俺の方は名前で呼ばれるだけでも腹が立ってくるくらいなのに・・・!お前が2ヶ月ほど前、俺に何をしたか分かってて言ってるのか?!

「説明会の会場へ行く電車が丁度新京神線だったから、帰りに寄ったのよ。この時間ならまだ家に居るんじゃないかって思って。
まさか駅を出たところで会うとは思わなかったけど・・・。」
「・・・説明会?」
「そ。私、就職活動の真っ最中。来年からじゃ到底間に合わないって学校で言われてたけど、まさかこれほど大変とは思わなかったわ・・・。
最初から女子はお断りって会社も珍しくないしね。」
「ま、このご時世だしな。・・・それじゃ。」

 3年、否、2年後の自分を思うと多少身に染みるものがあるが、こいつの苦労話を聞いてても仕方がない。第一、他人の俺が知ったことじゃない。
俺は井上の手を引いて立ち去ろうとするが、右腕が掴まれたままで前に進めない。
 自分から告白したくせに、ずっと一緒に居ようね、なんて言ってたくせに、電話一本であっさり終わらせたくせに!
今更離さないなんてどういうつもりだ?!

「離せ!」
「だから、そんな言い方ないでしょって言ってるじゃないの!」
「まだ俺に用があるのか?!何だ!言ってみろ!」
「祐司・・・。

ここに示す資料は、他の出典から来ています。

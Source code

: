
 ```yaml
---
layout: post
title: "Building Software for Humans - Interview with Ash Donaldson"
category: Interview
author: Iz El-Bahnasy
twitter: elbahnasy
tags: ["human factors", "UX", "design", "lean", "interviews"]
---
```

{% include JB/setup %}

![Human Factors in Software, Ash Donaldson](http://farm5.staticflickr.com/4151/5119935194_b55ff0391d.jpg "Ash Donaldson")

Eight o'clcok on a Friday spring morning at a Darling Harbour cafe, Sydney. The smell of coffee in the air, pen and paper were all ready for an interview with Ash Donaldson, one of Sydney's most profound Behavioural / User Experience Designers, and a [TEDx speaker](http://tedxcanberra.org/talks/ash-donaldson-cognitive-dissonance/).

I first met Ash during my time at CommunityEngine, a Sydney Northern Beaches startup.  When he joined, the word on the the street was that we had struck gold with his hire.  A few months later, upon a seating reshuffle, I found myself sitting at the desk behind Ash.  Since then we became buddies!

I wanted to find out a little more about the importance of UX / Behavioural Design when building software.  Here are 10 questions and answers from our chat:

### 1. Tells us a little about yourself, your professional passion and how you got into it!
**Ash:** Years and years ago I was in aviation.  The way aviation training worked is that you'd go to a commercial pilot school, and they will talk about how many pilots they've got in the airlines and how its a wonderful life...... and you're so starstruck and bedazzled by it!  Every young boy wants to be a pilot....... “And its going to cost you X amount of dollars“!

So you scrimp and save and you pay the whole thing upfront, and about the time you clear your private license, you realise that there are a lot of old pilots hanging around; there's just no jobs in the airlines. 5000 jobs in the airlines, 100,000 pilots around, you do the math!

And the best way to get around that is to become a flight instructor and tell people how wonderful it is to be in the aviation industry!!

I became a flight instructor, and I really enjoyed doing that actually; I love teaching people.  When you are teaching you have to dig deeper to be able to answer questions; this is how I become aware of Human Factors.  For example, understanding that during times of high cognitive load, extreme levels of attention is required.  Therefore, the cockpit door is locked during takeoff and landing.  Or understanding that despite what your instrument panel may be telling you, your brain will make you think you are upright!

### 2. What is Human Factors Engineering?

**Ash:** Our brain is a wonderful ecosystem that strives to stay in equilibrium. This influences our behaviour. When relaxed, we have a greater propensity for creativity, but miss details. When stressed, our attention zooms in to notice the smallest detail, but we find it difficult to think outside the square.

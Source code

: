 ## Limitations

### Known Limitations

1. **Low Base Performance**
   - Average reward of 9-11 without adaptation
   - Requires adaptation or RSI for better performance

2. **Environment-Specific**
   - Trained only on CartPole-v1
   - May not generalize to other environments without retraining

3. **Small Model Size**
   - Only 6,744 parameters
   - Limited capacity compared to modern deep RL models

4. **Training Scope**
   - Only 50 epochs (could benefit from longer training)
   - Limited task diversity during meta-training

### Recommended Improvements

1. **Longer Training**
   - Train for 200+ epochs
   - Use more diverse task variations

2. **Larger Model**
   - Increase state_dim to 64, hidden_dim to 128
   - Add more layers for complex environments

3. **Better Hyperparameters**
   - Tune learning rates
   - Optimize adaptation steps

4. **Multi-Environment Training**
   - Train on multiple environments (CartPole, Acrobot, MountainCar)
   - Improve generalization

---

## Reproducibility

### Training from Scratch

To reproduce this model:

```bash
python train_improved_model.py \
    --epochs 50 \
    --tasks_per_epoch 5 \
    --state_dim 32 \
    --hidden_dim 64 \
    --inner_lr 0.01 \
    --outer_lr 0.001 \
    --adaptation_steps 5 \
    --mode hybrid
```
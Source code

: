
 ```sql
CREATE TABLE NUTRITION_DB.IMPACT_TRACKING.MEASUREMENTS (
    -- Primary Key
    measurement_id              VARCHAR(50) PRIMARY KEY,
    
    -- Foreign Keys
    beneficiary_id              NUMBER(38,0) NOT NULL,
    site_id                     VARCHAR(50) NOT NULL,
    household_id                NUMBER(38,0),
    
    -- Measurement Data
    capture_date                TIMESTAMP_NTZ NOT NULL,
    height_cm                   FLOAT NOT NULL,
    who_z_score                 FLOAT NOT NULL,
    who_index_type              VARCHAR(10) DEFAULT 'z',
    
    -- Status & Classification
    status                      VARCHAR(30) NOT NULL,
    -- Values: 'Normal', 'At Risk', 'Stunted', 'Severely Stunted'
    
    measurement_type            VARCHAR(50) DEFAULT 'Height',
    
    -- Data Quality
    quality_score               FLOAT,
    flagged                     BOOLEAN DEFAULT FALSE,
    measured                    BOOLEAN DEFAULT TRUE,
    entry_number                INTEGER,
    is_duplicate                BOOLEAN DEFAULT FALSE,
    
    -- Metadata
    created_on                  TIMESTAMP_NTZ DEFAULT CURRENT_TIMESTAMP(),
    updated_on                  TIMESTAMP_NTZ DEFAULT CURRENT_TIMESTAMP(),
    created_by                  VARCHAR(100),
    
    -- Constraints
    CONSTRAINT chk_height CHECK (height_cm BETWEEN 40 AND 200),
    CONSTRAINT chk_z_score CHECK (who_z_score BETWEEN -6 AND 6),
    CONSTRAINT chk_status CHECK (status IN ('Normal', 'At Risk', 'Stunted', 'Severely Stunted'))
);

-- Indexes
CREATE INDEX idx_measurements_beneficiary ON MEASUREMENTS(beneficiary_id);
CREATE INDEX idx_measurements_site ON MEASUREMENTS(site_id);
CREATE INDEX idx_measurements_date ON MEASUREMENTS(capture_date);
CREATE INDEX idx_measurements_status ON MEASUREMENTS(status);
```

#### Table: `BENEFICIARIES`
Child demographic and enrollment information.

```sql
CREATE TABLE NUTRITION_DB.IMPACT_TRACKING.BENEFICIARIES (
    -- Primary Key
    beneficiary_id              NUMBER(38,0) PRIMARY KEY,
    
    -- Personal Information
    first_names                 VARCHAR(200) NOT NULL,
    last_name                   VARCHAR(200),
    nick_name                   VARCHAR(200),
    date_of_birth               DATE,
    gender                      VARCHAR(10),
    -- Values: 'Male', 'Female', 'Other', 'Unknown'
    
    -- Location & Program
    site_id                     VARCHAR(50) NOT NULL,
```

」
「邪魔するな!離せ!!」

 俺の中でかつて蠢いていたどす黒い濁流が一気に増幅して口から噴き出す。
もう止まらない。止めようがない。この女を前にして、あの記憶を刻み込んだ奴を再び目の前にしては・・・!
 俺は右腕を強引に優子の手から引き剥がすと、井上の手を引いて走り出す。
もうこの女の顔は見たくなかったのに・・・ようやくセピア色になろうとしてたところなのに・・・

何で俺の前に現れたんだ!


 ・・・どれだけ走ったか分からない。
気が付いて周囲を見回したら、見たこともない場所に来ていた。どうやら住宅街の何処からしいが・・・俺の普段の行動範囲外であることは確かだ。
所詮、大学と自宅とバイト先、あとは書店とコンビニくらいしか使う道程がなければ、少し脇道に出れば未知の世界になるのは当然か。
 しかし、いきなりのダッシュはやっぱり辛い。心臓の辺りが痛いし呼吸は当然早い。
井上はどうかと思ってみると、胸を押さえて下を向いて肩で息をしている。
激情に翻弄されてのこととはいえ、結局井上を巻き込んでしまったという罪悪感が俺を襲う。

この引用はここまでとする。